▶ _Exercise requirements_
Only the opening lines of the listing, through the one with "in advanced numerical", are to be retyped, each exactly as it stands.

▶ _Supplied records_
=== Begin Enclosure ===
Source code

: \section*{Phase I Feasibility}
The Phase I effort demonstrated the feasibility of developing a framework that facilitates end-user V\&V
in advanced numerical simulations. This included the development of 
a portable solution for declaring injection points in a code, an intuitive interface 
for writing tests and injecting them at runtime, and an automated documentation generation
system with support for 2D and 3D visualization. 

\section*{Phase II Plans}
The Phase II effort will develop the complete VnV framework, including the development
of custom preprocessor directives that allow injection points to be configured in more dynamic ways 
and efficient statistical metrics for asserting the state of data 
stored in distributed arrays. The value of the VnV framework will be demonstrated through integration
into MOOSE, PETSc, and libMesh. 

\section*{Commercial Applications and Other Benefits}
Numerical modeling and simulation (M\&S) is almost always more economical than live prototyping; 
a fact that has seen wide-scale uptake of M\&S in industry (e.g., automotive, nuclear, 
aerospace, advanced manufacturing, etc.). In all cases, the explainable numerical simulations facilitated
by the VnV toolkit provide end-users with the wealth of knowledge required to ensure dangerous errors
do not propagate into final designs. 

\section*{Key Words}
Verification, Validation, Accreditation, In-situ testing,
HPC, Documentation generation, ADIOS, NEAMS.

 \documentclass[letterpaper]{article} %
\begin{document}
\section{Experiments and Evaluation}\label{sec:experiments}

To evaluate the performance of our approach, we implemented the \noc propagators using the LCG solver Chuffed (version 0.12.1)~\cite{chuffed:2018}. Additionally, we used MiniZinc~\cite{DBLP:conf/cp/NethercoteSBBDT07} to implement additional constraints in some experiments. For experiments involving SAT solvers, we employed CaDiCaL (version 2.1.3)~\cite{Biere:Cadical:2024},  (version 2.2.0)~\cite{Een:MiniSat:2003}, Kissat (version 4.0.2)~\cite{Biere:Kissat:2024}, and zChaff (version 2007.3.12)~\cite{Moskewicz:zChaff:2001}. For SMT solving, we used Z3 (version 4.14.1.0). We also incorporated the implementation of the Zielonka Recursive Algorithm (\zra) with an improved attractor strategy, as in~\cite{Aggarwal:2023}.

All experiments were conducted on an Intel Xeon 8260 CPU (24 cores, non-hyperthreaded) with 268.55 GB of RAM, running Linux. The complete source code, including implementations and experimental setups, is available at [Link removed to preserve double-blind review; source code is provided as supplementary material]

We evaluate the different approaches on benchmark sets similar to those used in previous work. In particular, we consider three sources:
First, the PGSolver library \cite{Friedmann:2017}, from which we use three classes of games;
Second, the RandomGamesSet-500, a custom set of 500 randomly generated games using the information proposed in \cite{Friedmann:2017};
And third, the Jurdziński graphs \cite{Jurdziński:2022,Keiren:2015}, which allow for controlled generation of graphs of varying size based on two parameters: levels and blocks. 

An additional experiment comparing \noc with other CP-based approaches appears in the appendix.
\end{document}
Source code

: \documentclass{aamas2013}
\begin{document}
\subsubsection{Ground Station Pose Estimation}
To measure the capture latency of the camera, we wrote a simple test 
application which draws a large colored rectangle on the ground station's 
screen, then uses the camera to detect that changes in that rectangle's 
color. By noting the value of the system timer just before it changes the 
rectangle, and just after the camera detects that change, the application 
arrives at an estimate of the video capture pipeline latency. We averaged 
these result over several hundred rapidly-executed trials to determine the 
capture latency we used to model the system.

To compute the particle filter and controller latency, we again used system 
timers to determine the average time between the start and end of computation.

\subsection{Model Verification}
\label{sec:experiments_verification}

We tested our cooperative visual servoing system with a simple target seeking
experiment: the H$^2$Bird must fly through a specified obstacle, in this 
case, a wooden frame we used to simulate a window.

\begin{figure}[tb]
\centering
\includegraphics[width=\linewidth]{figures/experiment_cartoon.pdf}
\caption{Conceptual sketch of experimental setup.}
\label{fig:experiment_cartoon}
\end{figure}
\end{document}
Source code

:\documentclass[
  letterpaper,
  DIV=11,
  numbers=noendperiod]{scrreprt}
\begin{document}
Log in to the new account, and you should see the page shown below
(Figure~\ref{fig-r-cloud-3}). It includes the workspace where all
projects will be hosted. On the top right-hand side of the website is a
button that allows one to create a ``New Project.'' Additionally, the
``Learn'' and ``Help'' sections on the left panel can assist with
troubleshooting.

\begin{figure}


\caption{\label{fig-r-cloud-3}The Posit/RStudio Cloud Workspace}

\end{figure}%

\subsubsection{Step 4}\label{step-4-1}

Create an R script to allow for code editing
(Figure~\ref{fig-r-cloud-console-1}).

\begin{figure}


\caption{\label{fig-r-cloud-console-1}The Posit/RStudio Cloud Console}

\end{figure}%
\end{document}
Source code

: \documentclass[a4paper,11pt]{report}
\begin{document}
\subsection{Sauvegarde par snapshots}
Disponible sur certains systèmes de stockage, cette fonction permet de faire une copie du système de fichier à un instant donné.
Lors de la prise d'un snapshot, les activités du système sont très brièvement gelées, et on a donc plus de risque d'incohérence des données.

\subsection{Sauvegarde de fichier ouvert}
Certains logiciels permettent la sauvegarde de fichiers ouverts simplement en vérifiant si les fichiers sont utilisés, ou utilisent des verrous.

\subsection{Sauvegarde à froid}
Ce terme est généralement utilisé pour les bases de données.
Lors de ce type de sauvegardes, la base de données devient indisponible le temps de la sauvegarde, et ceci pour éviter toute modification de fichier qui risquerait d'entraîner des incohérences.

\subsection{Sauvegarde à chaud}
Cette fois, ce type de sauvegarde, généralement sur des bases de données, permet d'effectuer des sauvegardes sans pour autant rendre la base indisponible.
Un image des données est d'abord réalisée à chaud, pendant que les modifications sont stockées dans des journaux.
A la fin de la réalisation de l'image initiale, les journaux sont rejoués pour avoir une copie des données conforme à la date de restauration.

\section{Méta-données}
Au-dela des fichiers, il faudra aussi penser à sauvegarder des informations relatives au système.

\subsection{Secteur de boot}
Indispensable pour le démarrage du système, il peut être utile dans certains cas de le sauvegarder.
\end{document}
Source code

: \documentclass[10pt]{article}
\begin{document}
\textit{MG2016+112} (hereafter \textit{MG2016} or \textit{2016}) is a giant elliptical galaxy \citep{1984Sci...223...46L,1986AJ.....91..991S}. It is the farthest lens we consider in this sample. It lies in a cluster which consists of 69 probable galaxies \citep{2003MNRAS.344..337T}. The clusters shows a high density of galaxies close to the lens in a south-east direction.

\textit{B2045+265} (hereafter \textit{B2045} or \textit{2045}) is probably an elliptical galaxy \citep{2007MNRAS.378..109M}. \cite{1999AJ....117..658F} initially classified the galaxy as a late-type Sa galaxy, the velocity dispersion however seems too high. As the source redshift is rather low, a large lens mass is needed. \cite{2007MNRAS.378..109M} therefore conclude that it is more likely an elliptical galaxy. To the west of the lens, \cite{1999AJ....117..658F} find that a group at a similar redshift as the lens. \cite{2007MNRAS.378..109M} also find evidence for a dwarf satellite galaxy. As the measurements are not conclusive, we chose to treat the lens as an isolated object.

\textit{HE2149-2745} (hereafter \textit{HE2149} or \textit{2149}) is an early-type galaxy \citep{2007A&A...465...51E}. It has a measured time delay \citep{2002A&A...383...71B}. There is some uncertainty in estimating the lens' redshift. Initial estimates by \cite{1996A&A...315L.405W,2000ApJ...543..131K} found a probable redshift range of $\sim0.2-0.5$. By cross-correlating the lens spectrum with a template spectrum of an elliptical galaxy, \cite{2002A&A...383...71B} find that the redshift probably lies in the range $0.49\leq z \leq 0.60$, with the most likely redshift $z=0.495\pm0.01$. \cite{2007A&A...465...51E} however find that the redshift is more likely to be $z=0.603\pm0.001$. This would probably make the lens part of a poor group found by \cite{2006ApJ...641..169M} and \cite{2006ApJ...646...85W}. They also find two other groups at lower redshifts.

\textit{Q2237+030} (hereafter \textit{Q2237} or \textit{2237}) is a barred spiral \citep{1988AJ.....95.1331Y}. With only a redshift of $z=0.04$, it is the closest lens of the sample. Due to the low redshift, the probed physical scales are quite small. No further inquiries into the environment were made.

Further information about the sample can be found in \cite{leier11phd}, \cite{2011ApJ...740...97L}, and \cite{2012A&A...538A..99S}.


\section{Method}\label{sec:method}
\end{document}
=== End Enclosure ===
▶ _Solution_
Source code

: \section*{Phase I Feasibility}
The Phase I effort demonstrated the feasibility of developing a framework that facilitates end-user V\&V
in advanced numerical simulations. This included the development of 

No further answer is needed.